In the interview, Parker spoke about the growth in popularity of online courses and programs, especially for JWU’s College of Professional Studies, the recently updated name of JWU’s College of Online Education. While Johnson & Wales University’s Providence, RI, and Charlotte, NC, campuses are geared towards academic and campus life for traditional students, CPS targets working adult learners. In 2010, the university launched its first online bachelor’s degree program with 40 students. Since then, the College has grown in enrollment to its current level of 2,400 fully online students across over 100 academic programs.
“Currently, the majority of CPS students are employed [and] have family duties to balance, with many representing single-parent households,” Parker says. “Online programming offers significant flexibility for all students to work on their academic studies at times that are most convenient for them.”
When asked about the local economy’s reliance on individuals who receive an online degree or certificate to boost the overall workforce, Parker says, “…it is inevitable that local economies will be more influenced by and responsive to engaging with individuals who earned their academic credentials online.”

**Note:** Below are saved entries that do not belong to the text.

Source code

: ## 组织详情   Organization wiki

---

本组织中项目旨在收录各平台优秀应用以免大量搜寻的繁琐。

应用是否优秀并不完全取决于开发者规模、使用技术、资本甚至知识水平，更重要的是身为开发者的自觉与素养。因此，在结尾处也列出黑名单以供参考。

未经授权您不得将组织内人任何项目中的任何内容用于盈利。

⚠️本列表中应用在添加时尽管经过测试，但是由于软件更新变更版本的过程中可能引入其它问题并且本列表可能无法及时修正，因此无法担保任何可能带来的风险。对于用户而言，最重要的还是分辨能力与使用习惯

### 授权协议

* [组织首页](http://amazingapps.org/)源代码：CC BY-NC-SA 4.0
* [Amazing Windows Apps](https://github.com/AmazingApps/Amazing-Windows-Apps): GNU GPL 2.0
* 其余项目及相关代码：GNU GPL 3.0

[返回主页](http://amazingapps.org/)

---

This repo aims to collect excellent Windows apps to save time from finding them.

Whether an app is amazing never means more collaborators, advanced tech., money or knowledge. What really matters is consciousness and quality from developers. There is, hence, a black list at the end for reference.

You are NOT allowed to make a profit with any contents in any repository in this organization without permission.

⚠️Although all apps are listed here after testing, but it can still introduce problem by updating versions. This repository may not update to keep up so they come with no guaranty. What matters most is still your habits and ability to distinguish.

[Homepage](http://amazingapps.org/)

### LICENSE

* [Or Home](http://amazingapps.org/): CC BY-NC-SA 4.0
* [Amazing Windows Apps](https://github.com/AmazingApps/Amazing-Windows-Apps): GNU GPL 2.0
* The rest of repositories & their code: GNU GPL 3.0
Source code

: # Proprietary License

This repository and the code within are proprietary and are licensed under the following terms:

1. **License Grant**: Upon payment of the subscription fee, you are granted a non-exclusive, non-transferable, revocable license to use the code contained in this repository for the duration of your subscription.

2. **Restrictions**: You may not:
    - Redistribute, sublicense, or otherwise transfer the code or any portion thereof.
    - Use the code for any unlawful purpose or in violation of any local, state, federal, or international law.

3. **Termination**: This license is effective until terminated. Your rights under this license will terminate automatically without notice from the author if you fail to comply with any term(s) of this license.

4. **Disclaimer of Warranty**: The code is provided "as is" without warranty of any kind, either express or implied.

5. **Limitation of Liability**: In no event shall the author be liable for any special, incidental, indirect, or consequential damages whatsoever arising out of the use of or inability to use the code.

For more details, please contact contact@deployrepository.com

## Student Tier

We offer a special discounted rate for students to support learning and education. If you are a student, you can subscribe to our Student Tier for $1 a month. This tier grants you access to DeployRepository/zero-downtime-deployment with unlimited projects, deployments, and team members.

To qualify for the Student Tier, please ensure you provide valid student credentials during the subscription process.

To ensure Johnson & Wales University and the College of Professional Studies continues to expand and grow through online programming, Parker discussed the College’s strong employer partnerships and commitment to new and market-driven programs. CPS partners with Guild Education – the nation’s leading education and upskilling company – and to date, the College has enrolled nearly 500 Guild-related employees.
Additionally, CPS works collaboratively with the university’s academic colleges in the development and delivery of online programs. “We are currently piloting a newly developed fully online Associate of Applied Science in professional culinary studies with Guild Education employer partner Chipotle,” Parker says. “We have plans to expand through Guild with additional corporate partners this summer and beyond.”
Finally, Parker spoke about Johnson & Wales’s support of veterans. In its history, the university has a rich legacy of supporting veterans by participating in the Yellow Ribbon GI Education Enhancement Program and offering a variety of services – from academic counseling to personal financial planners – to support veterans transitioning from active duty to student life. “These offerings helped earn the university the highest ranking in Rhode Island for Online Bachelor’s Programs for Veterans by U.S. News & World Report in 2021,” Parker says. “CPS’ small classes, supportive environment, and access to digital career counseling through the university’s Experiential Education & Career Services are among the leading reasons for the recognition.”
Parker started at Johnson & Wales University at its former Charleston, SC Campus in 2000. Moving to Providence in 2004, she worked in the Provost Office in a range of roles prior to being appointed as the founding Dean of the College of Online Education in 2013.She was appointed vice president of COE in 2019, and continues in the role as vice president of CPS today.